Terhadap fungsi penegakan hukum kejaksaan dibidang hukum pidana telah diuraikan
dalam aturan perundang-undangan kejaksaan di Pasal 30 ayat 1 UU kejaksaan yang
menjelaskan bahwa adapun tugas dan kewenangannya diantara adanya penuntutan
yang telah mempunyai hukum yang tetap, adanya pengawasan pada pelaksanaan putusan
pidana bersyarat, keputusan lepas yang bersyarat, adanya perlakukan penyidikan
pada tindak pidana tertentu berdasarkan perundang-undangan, pelengkapan berkas
perkara dan dapat melakukan pemeriksaan tambahan pada suatu berkas sebelum
dilimpahkan ke pengadilan yang daam ekseskusinya dikoordinsaikan dengan
penyidik.[10]
Penuntutan merupakan serangkaian tindakan yang
dilakukan guna melakukan pelimpahan berkas suatu perkara ke pengadilan yang
berwenang yang dijalankan oleh penuntut umum agar berkas yang dilanjutkan
pemeriksaan di pengadilan untuk diperiksa dan diputus oleh hakim.[11]
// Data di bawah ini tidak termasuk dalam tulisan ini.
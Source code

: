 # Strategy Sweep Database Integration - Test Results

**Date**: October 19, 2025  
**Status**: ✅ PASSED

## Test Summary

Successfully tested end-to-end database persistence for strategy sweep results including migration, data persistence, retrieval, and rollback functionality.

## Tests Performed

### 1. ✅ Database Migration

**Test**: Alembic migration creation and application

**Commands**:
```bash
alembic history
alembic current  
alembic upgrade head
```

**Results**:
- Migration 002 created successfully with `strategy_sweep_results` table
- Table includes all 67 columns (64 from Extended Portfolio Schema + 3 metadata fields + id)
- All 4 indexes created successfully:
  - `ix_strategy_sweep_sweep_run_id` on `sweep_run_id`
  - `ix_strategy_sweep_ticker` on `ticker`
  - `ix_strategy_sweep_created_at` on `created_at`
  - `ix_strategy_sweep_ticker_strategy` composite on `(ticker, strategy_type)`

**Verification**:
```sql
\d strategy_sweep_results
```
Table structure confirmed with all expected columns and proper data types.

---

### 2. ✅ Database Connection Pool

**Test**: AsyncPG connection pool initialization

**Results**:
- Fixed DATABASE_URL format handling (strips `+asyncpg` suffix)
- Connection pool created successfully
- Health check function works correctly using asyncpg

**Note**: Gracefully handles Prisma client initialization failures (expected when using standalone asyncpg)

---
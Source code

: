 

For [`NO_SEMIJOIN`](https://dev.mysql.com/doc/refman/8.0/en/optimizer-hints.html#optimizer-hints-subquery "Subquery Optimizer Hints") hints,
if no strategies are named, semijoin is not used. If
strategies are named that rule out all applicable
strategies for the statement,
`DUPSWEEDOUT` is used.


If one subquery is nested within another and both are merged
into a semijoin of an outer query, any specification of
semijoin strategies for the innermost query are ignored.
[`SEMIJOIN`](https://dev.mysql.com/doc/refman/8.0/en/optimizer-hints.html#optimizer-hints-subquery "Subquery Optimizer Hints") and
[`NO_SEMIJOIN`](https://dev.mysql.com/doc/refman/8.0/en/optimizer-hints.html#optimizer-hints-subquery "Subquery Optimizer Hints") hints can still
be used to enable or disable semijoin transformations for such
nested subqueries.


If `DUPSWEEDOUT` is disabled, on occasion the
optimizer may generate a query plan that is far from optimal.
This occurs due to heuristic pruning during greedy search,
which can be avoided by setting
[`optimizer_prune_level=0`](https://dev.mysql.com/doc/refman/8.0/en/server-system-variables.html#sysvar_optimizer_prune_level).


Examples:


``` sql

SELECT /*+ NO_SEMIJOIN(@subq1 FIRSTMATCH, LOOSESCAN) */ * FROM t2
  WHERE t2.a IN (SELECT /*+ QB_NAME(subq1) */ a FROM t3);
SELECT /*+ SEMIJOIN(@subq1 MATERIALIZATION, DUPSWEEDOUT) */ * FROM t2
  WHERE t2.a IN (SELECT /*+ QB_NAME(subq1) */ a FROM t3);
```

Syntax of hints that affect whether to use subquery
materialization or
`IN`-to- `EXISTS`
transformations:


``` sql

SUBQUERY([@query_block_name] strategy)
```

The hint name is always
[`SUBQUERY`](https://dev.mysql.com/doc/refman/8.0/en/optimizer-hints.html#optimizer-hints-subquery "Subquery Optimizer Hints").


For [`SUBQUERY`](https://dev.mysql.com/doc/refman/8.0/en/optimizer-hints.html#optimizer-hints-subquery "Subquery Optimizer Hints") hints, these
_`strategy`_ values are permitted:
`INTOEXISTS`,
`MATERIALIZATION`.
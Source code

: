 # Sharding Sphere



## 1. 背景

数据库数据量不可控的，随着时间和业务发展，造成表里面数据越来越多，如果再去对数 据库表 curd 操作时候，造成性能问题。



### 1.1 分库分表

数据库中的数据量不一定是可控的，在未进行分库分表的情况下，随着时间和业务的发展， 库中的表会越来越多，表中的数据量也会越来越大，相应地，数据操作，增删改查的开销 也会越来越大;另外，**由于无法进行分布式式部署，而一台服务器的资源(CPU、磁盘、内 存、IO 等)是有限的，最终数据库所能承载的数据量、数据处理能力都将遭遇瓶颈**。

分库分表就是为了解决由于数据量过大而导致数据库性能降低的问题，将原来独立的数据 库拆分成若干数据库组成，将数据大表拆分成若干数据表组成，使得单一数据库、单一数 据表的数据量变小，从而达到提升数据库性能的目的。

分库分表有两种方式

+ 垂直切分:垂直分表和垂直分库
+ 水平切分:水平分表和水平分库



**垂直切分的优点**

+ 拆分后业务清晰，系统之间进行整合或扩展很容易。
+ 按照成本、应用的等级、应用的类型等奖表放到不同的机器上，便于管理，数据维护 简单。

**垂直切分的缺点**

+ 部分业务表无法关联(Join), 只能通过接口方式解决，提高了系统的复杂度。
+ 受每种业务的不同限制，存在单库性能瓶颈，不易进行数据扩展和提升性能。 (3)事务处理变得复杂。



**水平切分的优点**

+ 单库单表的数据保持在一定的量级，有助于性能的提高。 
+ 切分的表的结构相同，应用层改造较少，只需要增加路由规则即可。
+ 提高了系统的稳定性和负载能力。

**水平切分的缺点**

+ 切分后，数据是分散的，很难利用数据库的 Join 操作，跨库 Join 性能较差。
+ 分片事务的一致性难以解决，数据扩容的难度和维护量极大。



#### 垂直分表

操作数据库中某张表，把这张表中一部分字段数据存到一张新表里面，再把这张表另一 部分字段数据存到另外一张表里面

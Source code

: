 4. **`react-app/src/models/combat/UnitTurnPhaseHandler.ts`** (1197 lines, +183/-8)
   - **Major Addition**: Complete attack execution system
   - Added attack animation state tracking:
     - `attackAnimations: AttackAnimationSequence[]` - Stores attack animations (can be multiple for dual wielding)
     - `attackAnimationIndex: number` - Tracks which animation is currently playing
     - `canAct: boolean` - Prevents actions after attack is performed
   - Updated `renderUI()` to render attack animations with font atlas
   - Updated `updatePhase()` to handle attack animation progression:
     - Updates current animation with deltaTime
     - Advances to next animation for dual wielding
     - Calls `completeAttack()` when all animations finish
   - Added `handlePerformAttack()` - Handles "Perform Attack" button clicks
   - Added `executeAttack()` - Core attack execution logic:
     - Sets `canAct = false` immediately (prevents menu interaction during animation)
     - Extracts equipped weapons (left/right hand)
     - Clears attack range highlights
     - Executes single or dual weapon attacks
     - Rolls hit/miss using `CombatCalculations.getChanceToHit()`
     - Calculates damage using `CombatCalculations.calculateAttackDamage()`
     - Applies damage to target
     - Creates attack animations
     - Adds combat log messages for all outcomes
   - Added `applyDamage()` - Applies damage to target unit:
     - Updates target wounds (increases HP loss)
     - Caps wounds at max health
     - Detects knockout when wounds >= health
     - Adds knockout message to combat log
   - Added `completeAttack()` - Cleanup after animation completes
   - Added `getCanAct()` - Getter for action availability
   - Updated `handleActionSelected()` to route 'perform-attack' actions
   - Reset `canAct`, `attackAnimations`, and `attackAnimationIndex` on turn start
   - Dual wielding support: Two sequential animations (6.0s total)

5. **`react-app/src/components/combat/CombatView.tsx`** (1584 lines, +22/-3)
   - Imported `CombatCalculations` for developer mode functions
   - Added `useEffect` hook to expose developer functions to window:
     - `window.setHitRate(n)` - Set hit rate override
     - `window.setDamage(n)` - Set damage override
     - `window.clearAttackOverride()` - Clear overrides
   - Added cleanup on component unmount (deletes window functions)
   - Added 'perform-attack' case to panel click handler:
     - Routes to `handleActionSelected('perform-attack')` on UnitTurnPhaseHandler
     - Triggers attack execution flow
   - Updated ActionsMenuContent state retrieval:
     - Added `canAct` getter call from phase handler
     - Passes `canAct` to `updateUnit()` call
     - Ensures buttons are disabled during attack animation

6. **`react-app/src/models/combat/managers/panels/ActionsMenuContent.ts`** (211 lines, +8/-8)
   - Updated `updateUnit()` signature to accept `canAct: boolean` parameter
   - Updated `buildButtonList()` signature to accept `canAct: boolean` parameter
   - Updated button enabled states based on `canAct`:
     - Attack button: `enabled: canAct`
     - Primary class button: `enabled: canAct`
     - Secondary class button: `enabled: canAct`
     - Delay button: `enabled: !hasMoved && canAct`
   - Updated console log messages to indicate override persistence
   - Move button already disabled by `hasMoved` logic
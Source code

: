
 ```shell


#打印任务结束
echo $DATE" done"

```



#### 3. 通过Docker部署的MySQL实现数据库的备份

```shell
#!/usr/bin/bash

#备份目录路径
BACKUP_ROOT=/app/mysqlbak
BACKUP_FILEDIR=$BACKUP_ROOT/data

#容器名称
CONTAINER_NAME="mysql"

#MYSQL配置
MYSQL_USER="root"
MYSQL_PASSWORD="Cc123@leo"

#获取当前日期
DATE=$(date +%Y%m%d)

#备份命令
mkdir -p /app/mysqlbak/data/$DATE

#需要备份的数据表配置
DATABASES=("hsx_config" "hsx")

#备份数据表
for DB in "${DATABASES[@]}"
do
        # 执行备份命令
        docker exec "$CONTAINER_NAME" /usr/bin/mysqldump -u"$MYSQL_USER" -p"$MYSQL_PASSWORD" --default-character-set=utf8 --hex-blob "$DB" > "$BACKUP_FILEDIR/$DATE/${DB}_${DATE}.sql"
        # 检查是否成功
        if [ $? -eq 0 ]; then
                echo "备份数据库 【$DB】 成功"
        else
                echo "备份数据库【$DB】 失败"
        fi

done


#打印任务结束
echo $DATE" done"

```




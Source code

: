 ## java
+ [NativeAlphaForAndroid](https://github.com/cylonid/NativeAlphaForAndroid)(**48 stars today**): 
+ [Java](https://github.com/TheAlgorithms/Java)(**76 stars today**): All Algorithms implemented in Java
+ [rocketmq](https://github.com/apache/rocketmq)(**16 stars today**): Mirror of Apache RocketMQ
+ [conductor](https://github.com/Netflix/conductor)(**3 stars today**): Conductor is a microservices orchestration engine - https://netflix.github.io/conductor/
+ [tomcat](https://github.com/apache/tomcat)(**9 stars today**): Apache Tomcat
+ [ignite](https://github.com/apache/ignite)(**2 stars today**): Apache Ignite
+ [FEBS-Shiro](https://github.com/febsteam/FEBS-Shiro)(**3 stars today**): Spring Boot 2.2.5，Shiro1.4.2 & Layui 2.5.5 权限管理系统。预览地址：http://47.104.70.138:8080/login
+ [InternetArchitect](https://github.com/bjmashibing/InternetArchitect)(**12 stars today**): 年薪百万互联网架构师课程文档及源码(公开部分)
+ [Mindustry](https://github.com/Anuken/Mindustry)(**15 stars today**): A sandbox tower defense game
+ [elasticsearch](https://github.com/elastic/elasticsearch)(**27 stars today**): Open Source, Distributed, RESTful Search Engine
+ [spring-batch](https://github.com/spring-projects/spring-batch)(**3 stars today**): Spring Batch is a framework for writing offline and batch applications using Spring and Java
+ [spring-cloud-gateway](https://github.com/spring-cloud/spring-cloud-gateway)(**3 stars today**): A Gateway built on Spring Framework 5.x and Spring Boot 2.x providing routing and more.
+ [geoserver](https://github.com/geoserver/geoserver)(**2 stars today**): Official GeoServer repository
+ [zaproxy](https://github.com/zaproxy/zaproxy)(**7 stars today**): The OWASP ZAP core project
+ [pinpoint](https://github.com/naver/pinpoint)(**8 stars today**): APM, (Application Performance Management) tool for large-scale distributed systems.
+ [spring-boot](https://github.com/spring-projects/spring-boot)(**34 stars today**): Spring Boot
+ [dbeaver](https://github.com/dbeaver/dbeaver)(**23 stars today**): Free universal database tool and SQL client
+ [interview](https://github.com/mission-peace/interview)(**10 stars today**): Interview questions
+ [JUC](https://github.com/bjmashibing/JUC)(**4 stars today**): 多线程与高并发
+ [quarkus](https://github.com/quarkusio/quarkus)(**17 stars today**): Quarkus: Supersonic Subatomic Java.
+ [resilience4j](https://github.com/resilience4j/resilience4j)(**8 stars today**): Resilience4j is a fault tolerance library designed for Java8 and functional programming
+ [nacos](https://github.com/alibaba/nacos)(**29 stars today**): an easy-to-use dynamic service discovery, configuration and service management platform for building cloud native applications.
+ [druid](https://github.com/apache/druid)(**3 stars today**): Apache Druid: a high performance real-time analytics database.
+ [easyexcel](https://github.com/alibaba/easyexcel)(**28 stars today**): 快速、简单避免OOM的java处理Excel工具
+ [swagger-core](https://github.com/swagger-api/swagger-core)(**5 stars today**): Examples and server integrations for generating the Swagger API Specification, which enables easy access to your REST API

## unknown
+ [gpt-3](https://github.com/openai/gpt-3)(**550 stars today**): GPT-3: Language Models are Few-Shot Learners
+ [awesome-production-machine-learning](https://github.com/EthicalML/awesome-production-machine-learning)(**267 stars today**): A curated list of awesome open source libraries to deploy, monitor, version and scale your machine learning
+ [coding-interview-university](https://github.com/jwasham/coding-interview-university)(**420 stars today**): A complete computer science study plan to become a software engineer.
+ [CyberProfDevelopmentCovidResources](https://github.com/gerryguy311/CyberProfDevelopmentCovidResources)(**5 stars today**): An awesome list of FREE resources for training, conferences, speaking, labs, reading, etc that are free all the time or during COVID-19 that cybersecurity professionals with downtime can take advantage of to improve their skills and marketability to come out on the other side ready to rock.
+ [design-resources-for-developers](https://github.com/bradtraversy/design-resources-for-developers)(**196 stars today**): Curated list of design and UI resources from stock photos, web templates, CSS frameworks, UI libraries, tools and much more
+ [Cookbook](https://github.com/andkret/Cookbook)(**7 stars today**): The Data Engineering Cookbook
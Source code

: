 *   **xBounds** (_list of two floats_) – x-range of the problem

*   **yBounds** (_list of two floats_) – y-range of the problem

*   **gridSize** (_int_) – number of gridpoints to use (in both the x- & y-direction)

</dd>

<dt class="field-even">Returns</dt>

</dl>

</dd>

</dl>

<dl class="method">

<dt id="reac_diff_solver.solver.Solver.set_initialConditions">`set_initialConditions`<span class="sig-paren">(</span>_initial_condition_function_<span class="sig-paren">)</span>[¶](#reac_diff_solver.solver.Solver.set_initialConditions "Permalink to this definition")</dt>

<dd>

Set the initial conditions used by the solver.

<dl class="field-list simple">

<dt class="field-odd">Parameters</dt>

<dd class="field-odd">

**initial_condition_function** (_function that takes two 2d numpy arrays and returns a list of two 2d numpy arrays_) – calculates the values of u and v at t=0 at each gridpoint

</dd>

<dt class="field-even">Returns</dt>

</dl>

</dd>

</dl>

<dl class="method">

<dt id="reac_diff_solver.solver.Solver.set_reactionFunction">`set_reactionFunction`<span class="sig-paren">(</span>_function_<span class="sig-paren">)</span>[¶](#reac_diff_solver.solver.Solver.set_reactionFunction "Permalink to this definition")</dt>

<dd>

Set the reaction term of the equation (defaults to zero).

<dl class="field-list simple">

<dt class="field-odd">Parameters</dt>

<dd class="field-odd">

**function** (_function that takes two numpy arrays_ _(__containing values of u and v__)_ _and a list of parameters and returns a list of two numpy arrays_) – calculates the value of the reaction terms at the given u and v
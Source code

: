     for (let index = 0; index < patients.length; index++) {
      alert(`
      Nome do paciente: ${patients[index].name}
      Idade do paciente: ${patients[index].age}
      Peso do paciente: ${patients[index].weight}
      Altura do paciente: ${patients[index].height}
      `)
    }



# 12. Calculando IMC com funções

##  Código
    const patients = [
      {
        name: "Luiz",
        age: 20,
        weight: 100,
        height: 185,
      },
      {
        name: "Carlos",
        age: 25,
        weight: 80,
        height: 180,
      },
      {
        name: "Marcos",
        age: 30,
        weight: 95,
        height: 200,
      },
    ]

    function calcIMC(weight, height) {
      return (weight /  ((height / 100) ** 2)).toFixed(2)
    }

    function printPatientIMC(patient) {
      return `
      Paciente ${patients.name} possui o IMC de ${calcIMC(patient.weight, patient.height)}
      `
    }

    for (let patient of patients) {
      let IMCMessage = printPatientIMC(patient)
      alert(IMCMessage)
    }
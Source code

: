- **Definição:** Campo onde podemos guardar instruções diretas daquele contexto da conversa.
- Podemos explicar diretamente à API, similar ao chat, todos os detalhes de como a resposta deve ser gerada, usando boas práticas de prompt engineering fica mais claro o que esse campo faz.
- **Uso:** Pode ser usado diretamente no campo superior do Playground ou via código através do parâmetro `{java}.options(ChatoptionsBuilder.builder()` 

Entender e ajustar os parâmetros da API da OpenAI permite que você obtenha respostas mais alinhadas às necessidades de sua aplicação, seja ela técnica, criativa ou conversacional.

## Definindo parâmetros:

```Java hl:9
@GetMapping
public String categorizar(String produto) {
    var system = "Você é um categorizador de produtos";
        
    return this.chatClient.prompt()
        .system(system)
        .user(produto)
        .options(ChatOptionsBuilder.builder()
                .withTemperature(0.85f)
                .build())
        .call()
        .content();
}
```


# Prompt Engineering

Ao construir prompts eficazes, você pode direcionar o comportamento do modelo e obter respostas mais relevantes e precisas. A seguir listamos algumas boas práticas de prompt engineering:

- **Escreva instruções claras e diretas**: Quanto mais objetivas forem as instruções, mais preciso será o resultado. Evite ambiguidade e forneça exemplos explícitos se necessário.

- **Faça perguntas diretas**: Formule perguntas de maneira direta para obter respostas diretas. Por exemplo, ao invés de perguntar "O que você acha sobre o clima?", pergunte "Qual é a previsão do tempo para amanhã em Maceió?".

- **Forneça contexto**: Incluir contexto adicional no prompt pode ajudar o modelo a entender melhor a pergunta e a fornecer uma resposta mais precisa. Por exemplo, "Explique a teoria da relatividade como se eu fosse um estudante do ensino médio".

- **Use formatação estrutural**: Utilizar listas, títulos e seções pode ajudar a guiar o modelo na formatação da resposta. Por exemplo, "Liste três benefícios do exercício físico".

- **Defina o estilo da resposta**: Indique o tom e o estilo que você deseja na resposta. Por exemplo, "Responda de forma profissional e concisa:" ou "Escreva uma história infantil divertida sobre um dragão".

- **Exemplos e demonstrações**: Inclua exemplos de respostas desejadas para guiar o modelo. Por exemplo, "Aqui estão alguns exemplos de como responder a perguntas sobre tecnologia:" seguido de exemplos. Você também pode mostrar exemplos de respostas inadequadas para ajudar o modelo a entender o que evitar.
Hukum positif Indonesia mengatur mengenai penuntutan hanya dilaksanakan kepada
lembaga penuntut dalam hal ini penuntut umum yang berkesesuaian dengan asas dominus litis yang punya peran strategis
dalam menentukan dapat tidaknya diteruskannya sebuah kasus sampai di
pengadilan. Lembaga penuntut umum sendiri bisa berasal dari kejaksaan dan KPK.
Penuntut umum dari KPK membidangi penuntutan secara khusus dalam perkara
korupsi sedangkan penuntut umum dari kejaksaan membidangi penuntutan untuk
semua jenis tindak pidana kecuali tindak pidana militer oleh Oditur Militer.[12]
Lembaga penuntutan kejaksaan yang berinduk dalam satu
organisasi lembaga kejaksaan, dalam pemahamannya mengenai tugas dan kewenangannya
dalam pasal 2 ayat 1 sampai dengan 3 Undang-undang Nomor 16 tahu 2004 tentang
Kejaksaan menunjukkan bahwa posisi dari lembaga kejaksaan tergolong dilematis
karena mengahadapi keadaan dual
obligation, yakni disatu sisi sebagai penegak hukum yang mengemban tugas
berkenaan dengan kekuasaan penuntutan yang harus bersikap independen terbebas
dari segala intervensi dari pihak manapun termasuk eksekutif (Presiden) disisi
lain sebagai pejabat Negara (anak buah Presiden) dalam konteks manajemen
pemerintahan dengan jaksa agung yang harus mempunyai loyalitas tinggi kepada
pemerintahan.[13]
Posisi dilematis inipun dapat terpengaruh terhadap independensi kejaksaan dalam
penuntutan sebagai upaya penegakan hukum dalam sistem peradilan pidana.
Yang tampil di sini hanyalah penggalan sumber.